19-06-2013 04:44 PM
Despite having my credentials in finance, I have never utalised these skills in a pyhsical cash flow position, Ive always been surrounded with direct deposits in and out of accoutns basically. This cash sales stuff, Im struggling to get my head around it.
Happy to learn something new every day
How do you reconcile an EFTPOS cash out transaction in MYOB? I have the original float plus the takings then the EFTPOS cash out amount. Clearly it doesnt balance.
Can someone please kindly show me how this process works, most importanly how best to enter it into MYOB. Any help would be greatly appreciated.
20-06-2013 12:52 PM
The amount of your bank deposit would be:
Cash Sales today - EFTPOS cash out = Cash to be deposited
e.g. Cash sales (from till records) $500; EFTPOS cash out (also from till records) $150
Then cash to be deposited would be $500 - $150 = $350 (this is the actual amount of cash banked)
The $150 cash out is the sellers money, given to the customer. That amount comes out of the customers bank account. So to square up the seller the bank would have to reimburse the seller. I would think this reimbursement happens overnight or at least the next business day.
The float doesn't come into it, PROVIDED the float is the same from day to day.
In MYOB, go he BANKING/Receive Money/Amount Received $350; on the first account line Sales (a/c number(s)) $500; on the second account line enter the bank account number that gets the reimbursement of the cash out Minus $150 - it is probably the sellers main bank account.
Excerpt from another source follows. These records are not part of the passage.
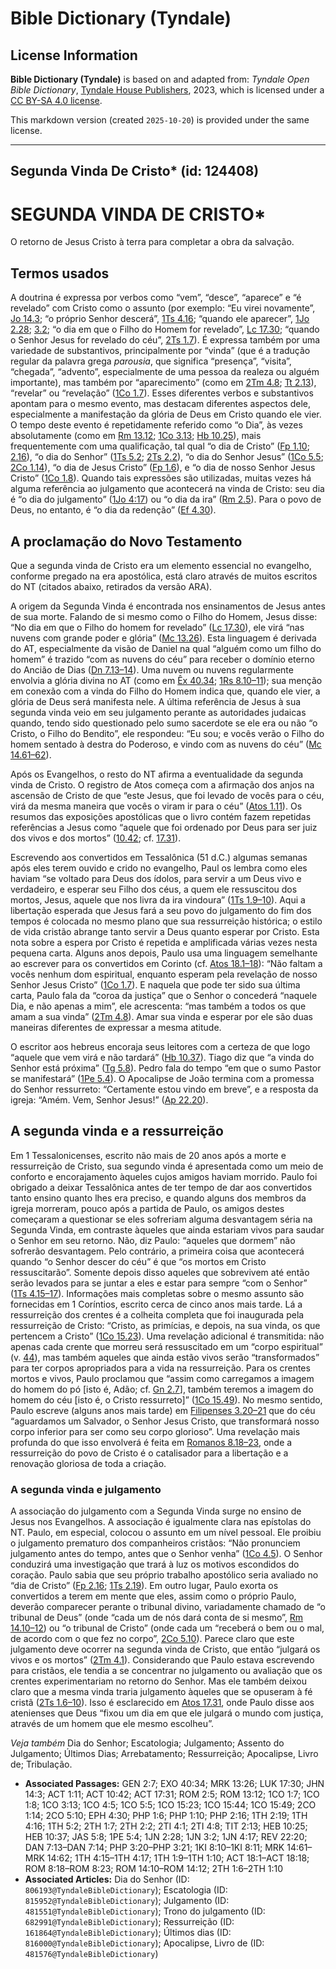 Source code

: # Bible Dictionary (Tyndale)

## License Information

**Bible Dictionary (Tyndale)** is based on and adapted from: _Tyndale Open Bible Dictionary_, [Tyndale House Publishers](https://tyndaleopenresources.com/), 2023, which is licensed under a [CC BY-SA 4.0 license](https://creativecommons.org/licenses/by-sa/4.0/legalcode.en).

This markdown version (created `2025-10-20`) is provided under the same license.



--------------------------------

## Segunda Vinda De Cristo* (id: 124408)

SEGUNDA VINDA DE CRISTO\*
=========================

O retorno de Jesus Cristo à terra para completar a obra da salvação.

Termos usados
-------------

A doutrina é expressa por verbos como “vem”, “desce”, “aparece” e “é revelado” com Cristo como o assunto (por exemplo: “Eu virei novamente”, [Jo 14\.3](https://ref.ly/John14:3); “o próprio Senhor descerá”, [1Ts 4\.16](https://ref.ly/1Thess4:16); “quando ele aparecer”, [1Jo 2\.28](https://ref.ly/1John2:28); [3\.2](https://ref.ly/1John3:2); “o dia em que o Filho do Homem for revelado”, [Lc 17\.30](https://ref.ly/Luke17:30); “quando o Senhor Jesus for revelado do céu”, [2Ts 1\.7](https://ref.ly/2Thess1:7)). É expressa também por uma variedade de substantivos, principalmente por “vinda” (que é a tradução regular da palavra grega *parousia*, que significa “presença”, “visita”, “chegada”, “advento”, especialmente de uma pessoa da realeza ou alguém importante), mas também por “aparecimento” (como em [2Tm 4\.8](https://ref.ly/2Tim4:8); [Tt 2\.13](https://ref.ly/Titus2:13)), “revelar” ou “revelação” ([1Co 1\.7](https://ref.ly/1Cor1:7)). Esses diferentes verbos e substantivos apontam para o mesmo evento, mas destacam diferentes aspectos dele, especialmente a manifestação da glória de Deus em Cristo quando ele vier. O tempo deste evento é repetidamente referido como “o Dia”, às vezes absolutamente (como em [Rm 13\.12](https://ref.ly/Rom13:12); [1Co 3\.13](https://ref.ly/1Cor3:13); [Hb 10\.25](https://ref.ly/Heb10:25)), mais frequentemente com uma qualificação, tal qual “o dia de Cristo” ([Fp 1\.10](https://ref.ly/Phil1:10); [2\.16](https://ref.ly/Phil2:16)), “o dia do Senhor” ([1Ts 5\.2](https://ref.ly/1Thess5:2); [2Ts 2\.2](https://ref.ly/2Thess2:2)), “o dia do Senhor Jesus” ([1Co 5\.5](https://ref.ly/1Cor5:5); [2Co 1\.14](https://ref.ly/2Cor1:14)), “o dia de Jesus Cristo” ([Fp 1\.6](https://ref.ly/Phil1:6)), e “o dia de nosso Senhor Jesus Cristo” ([1Co 1\.8](https://ref.ly/1Cor1:8)). Quando tais expressões são utilizadas, muitas vezes há alguma referência ao julgamento que acontecerá na vinda de Cristo: seu dia é “o dia do julgamento” ([1Jo 4:17](https://ref.ly/1John4:17)) ou “o dia da ira” ([Rm 2\.5](https://ref.ly/Rom2:5)). Para o povo de Deus, no entanto, é “o dia da redenção” ([Ef 4\.30](https://ref.ly/Eph4:30)).

A proclamação do Novo Testamento
--------------------------------

Que a segunda vinda de Cristo era um elemento essencial no evangelho, conforme pregado na era apostólica, está claro através de muitos escritos do NT (citados abaixo, retirados da versão ARA).

A origem da Segunda Vinda é encontrada nos ensinamentos de Jesus antes de sua morte. Falando de si mesmo como o Filho do Homem, Jesus disse: “No dia em que o Filho do homem for revelado” ([Lc 17\.30](https://ref.ly/Luke17:30)), ele virá “nas nuvens com grande poder e glória” ([Mc 13\.26](https://ref.ly/Mark13:26)). Esta linguagem é derivada do AT, especialmente da visão de Daniel na qual “alguém como um filho do homem” é trazido “com as nuvens do céu” para receber o domínio eterno do Ancião de Dias ([Dn 7\.13–14](https://ref.ly/Dan7:13-Dan7:14)). Uma nuvem ou nuvens regularmente envolvia a glória divina no AT (como em [Êx 40\.34](https://ref.ly/Exod40:34); [1Rs 8\.10–11](https://ref.ly/1Kgs8:10-1Kgs8:11)); sua menção em conexão com a vinda do Filho do Homem indica que, quando ele vier, a glória de Deus será manifesta nele. A última referência de Jesus à sua segunda vinda veio em seu julgamento perante as autoridades judaicas quando, tendo sido questionado pelo sumo sacerdote se ele era ou não “o Cristo, o Filho do Bendito”, ele respondeu: “Eu sou; e vocês verão o Filho do homem sentado à destra do Poderoso, e vindo com as nuvens do céu” ([Mc 14\.61–62](https://ref.ly/Mark14:61-Mark14:62)).

Após os Evangelhos, o resto do NT afirma a eventualidade da segunda vinda de Cristo. O registro de Atos começa com a afirmação dos anjos na ascensão de Cristo de que “este Jesus, que foi levado de vocês para o céu, virá da mesma maneira que vocês o viram ir para o céu” ([Atos 1\.11](https://ref.ly/Acts1:11)). Os resumos das exposições apostólicas que o livro contém fazem repetidas referências a Jesus como “aquele que foi ordenado por Deus para ser juiz dos vivos e dos mortos” ([10\.42](https://ref.ly/Acts10:42); cf. [17\.31](https://ref.ly/Acts17:31)).

Escrevendo aos convertidos em Tessalônica (51 d.C.) algumas semanas após eles terem ouvido e crido no evangelho, Paul os lembra como eles haviam “se voltado para Deus dos ídolos, para servir a um Deus vivo e verdadeiro, e esperar seu Filho dos céus, a quem ele ressuscitou dos mortos, Jesus, aquele que nos livra da ira vindoura” ([1Ts 1\.9–10](https://ref.ly/1Thess1:9-1Thess1:10)). Aqui a libertação esperada que Jesus fará a seu povo do julgamento do fim dos tempos é colocada no mesmo plano que sua ressurreição histórica; o estilo de vida cristão abrange tanto servir a Deus quanto esperar por Cristo. Esta nota sobre a espera por Cristo é repetida e amplificada várias vezes nesta pequena carta. Alguns anos depois, Paulo usa uma linguagem semelhante ao escrever para os convertidos em Corinto (cf. [Atos 18\.1–18](https://ref.ly/Acts18:1-Acts18:18)): “Não faltam a vocês nenhum dom espiritual, enquanto esperam pela revelação de nosso Senhor Jesus Cristo” ([1Co 1\.7](https://ref.ly/1Cor1:7)). E naquela que pode ter sido sua última carta, Paulo fala da “coroa da justiça” que o Senhor o concederá “naquele Dia, e não apenas a mim”, ele acrescenta: “mas também a todos os que amam a sua vinda” ([2Tm 4\.8](https://ref.ly/2Tim4:8)). Amar sua vinda e esperar por ele são duas maneiras diferentes de expressar a mesma atitude.

O escritor aos hebreus encoraja seus leitores com a certeza de que logo “aquele que vem virá e não tardará” ([Hb 10\.37](https://ref.ly/Heb10:37)). Tiago diz que “a vinda do Senhor está próxima” ([Tg 5\.8](https://ref.ly/Jas5:8)). Pedro fala do tempo “em que o sumo Pastor se manifestará” ([1Pe 5\.4](https://ref.ly/1Pet5:4)). O Apocalipse de João termina com a promessa do Senhor ressurreto: “Certamente estou vindo em breve”, e a resposta da igreja: “Amém. Vem, Senhor Jesus!” ([Ap 22\.20](https://ref.ly/Rev22:20)).

A segunda vinda e a ressurreição
--------------------------------

Em 1 Tessalonicenses, escrito não mais de 20 anos após a morte e ressurreição de Cristo, sua segundo vinda é apresentada como um meio de conforto e encorajamento àqueles cujos amigos haviam morrido. Paulo foi obrigado a deixar Tessalônica antes de ter tempo de dar aos convertidos tanto ensino quanto lhes era preciso, e quando alguns dos membros da igreja morreram, pouco após a partida de Paulo, os amigos destes começaram a questionar se eles sofreriam alguma desvantagem séria na Segunda Vinda, em contraste àqueles que ainda estariam vivos para saudar o Senhor em seu retorno. Não, diz Paulo: “aqueles que dormem” não sofrerão desvantagem. Pelo contrário, a primeira coisa que acontecerá quando “o Senhor descer do céu” é que “os mortos em Cristo ressuscitarão”. Somente depois disso aqueles que sobrevivem até então serão levados para se juntar a eles e estar para sempre “com o Senhor” ([1Ts 4\.15–17](https://ref.ly/1Thess4:15-1Thess4:17)). Informações mais completas sobre o mesmo assunto são fornecidas em 1 Coríntios, escrito cerca de cinco anos mais tarde. Lá a ressurreição dos crentes é a colheita completa que foi inaugurada pela ressurreição de Cristo: “Cristo, as primícias, e depois, na sua vinda, os que pertencem a Cristo” ([1Co 15\.23](https://ref.ly/1Cor15:23)). Uma revelação adicional é transmitida: não apenas cada crente que morreu será ressuscitado em um “corpo espiritual” (v. [44](https://ref.ly/1Cor15:44)), mas também aqueles que ainda estão vivos serão “transformados” para ter corpos apropriados para a vida na ressurreição. Para os crentes mortos e vivos, Paulo proclamou que “assim como carregamos a imagem do homem do pó \[isto é, Adão; cf. [Gn 2\.7](https://ref.ly/Gen2:7)], também teremos a imagem do homem do céu \[isto é, o Cristo ressurreto]” ([1Co 15\.49](https://ref.ly/1Cor15:49)). No mesmo sentido, Paulo escreve (alguns anos mais tarde) em [Filipenses 3\.20–21](https://ref.ly/Phil3:20-Phil3:21) que do céu “aguardamos um Salvador, o Senhor Jesus Cristo, que transformará nosso corpo inferior para ser como seu corpo glorioso”. Uma revelação mais profunda do que isso envolverá é feita em [Romanos 8\.18–23](https://ref.ly/Rom8:18-Rom8:23), onde a ressurreição do povo de Cristo é o catalisador para a libertação e a renovação gloriosa de toda a criação.

### A segunda vinda e julgamento

A associação do julgamento com a Segunda Vinda surge no ensino de Jesus nos Evangelhos. A associação é igualmente clara nas epístolas do NT. Paulo, em especial, colocou o assunto em um nível pessoal. Ele proibiu o julgamento prematuro dos companheiros cristãos: “Não pronunciem julgamento antes do tempo, antes que o Senhor venha” ([1Co 4\.5](https://ref.ly/1Cor4:5)). O Senhor conduzirá uma investigação que trará à luz os motivos escondidos do coração. Paulo sabia que seu próprio trabalho apostólico seria avaliado no “dia de Cristo” ([Fp 2\.16](https://ref.ly/Phil2:16); [1Ts 2\.19](https://ref.ly/1Thess2:19)). Em outro lugar, Paulo exorta os convertidos a terem em mente que eles, assim como o próprio Paulo, deverão comparecer perante o tribunal divino, variadamente chamado de “o tribunal de Deus” (onde “cada um de nós dará conta de si mesmo”, [Rm 14\.10–12](https://ref.ly/Rom14:10-Rom14:12)) ou “o tribunal de Cristo” (onde cada um “receberá o bem ou o mal, de acordo com o que fez no corpo”, [2Co 5\.10](https://ref.ly/2Cor5:10)). Parece claro que este julgamento deve ocorrer na segunda vinda de Cristo, que então “julgará os vivos e os mortos” ([2Tm 4\.1](https://ref.ly/2Tim4:1)). Considerando que Paulo estava escrevendo para cristãos, ele tendia a se concentrar no julgamento ou avaliação que os crentes experimentariam no retorno do Senhor. Mas ele também deixou claro que a mesma vinda traria julgamento àqueles que se opuseram à fé cristã ([2Ts 1\.6–10](https://ref.ly/2Thess1:6-2Thess1:10)). Isso é esclarecido em [Atos 17\.31](https://ref.ly/Acts17:31), onde Paulo disse aos atenienses que Deus “fixou um dia em que ele julgará o mundo com justiça, através de um homem que ele mesmo escolheu”.

*Veja também* Dia do Senhor; Escatologia; Julgamento; Assento do Julgamento; Últimos Dias; Arrebatamento; Ressurreição; Apocalipse, Livro de; Tribulação.

* **Associated Passages:** GEN 2:7; EXO 40:34; MRK 13:26; LUK 17:30; JHN 14:3; ACT 1:11; ACT 10:42; ACT 17:31; ROM 2:5; ROM 13:12; 1CO 1:7; 1CO 1:8; 1CO 3:13; 1CO 4:5; 1CO 5:5; 1CO 15:23; 1CO 15:44; 1CO 15:49; 2CO 1:14; 2CO 5:10; EPH 4:30; PHP 1:6; PHP 1:10; PHP 2:16; 1TH 2:19; 1TH 4:16; 1TH 5:2; 2TH 1:7; 2TH 2:2; 2TI 4:1; 2TI 4:8; TIT 2:13; HEB 10:25; HEB 10:37; JAS 5:8; 1PE 5:4; 1JN 2:28; 1JN 3:2; 1JN 4:17; REV 22:20; DAN 7:13–DAN 7:14; PHP 3:20–PHP 3:21; 1KI 8:10–1KI 8:11; MRK 14:61–MRK 14:62; 1TH 4:15–1TH 4:17; 1TH 1:9–1TH 1:10; ACT 18:1–ACT 18:18; ROM 8:18–ROM 8:23; ROM 14:10–ROM 14:12; 2TH 1:6–2TH 1:10
* **Associated Articles:** Dia do Senhor (ID: `806193@TyndaleBibleDictionary`); Escatologia (ID: `815952@TyndaleBibleDictionary`); Julgamento (ID: `481551@TyndaleBibleDictionary`); Trono do julgamento (ID: `682991@TyndaleBibleDictionary`); Ressurreição (ID: `161864@TyndaleBibleDictionary`); Últimos dias (ID: `816000@TyndaleBibleDictionary`); Apocalipse, Livro de (ID: `481576@TyndaleBibleDictionary`)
In bookkeeping debits(Dr) & credits(Cr) it looks like this:
Bank Dr $350
Sales Cr $500
Bank Dr $150
The point is that there will be two bank deposits on the bank statement - one for the $350 cash and another for the $150 reimbursement of the cash out.
22-06-2013 02:35 PM
The guy has started the day with a float in his till of let's say $300.
Let's also say that all his sales that day were eftpos and he had $350 of sales BUT because he gave someone $150 out of the till, that clients sale of $50 would have come out of the customers account as $200 and our man, the shopkeeper would have received an eftpos setllement of sales $350 plus $150 cash out ie $500.
Therefore the receive money transaction would be receive to bank $500 alloated to Sales $350 and float $150.
So YES your float DOES come into it, as when the shopkeeper goes and counts what money is in his till he will have $150, as he had $300 at the start of the day and he gave $150 cash to a customer.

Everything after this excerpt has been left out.